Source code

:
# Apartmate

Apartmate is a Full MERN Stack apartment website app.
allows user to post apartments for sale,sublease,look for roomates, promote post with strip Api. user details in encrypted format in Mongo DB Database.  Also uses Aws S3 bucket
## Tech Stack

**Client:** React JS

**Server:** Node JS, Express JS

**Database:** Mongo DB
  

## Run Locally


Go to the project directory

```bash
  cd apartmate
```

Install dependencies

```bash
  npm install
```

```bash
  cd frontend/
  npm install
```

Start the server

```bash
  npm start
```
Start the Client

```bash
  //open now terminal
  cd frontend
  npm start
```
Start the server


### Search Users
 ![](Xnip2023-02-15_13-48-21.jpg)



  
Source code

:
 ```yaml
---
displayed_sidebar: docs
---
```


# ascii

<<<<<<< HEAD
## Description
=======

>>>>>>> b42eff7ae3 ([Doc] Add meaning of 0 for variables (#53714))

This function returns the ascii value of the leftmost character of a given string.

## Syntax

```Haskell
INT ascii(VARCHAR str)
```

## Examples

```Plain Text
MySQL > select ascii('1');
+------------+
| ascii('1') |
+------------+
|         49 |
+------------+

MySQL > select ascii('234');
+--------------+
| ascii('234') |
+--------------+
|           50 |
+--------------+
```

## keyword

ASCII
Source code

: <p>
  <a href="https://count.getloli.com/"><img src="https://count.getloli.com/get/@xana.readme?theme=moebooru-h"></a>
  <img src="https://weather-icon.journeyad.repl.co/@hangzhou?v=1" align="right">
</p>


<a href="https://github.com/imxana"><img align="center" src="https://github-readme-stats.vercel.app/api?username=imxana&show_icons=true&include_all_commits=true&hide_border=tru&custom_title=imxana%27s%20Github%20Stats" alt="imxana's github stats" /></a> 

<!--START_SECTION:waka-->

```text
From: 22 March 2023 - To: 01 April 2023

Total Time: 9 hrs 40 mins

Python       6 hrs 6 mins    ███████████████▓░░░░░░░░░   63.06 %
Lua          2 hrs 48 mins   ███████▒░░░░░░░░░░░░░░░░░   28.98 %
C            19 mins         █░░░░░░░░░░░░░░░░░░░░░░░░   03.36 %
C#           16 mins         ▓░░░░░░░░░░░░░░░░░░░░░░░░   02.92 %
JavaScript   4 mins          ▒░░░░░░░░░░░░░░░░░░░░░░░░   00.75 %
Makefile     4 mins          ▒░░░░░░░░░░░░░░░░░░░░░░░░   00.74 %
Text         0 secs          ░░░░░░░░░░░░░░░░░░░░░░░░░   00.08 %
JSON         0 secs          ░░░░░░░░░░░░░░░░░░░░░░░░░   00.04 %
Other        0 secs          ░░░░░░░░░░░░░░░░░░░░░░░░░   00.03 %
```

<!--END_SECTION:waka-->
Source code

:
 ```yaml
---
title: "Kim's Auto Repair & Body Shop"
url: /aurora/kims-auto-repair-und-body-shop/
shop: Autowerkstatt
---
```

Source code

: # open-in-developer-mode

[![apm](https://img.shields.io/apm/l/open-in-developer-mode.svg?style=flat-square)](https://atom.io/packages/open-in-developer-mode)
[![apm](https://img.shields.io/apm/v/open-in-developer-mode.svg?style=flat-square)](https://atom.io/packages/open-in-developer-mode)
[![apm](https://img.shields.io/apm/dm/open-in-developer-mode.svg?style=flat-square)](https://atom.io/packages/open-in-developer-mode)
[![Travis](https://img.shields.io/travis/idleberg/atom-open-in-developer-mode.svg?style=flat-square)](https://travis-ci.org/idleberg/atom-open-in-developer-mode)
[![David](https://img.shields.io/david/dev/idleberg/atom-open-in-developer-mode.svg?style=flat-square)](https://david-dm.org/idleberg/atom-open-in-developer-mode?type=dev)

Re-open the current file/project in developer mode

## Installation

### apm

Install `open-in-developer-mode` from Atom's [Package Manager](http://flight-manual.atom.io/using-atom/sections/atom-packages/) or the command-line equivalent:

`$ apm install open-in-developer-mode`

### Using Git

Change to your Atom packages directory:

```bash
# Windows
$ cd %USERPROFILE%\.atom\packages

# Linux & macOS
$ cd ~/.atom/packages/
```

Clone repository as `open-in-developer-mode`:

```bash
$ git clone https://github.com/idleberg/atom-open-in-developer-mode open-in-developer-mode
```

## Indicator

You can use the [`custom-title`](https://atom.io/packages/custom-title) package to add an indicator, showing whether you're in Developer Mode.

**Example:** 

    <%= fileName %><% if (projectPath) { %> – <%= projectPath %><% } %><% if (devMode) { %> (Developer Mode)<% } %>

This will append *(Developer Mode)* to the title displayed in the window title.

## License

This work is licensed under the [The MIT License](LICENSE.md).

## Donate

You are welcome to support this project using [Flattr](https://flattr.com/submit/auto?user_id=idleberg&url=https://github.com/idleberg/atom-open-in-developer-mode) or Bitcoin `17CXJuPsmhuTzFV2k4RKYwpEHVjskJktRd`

§ **REQUIRED ACTION**
Please work out how many lines in the listing above contain the string "href", and answer with that number only.

§ **ANSWER SPACE**
2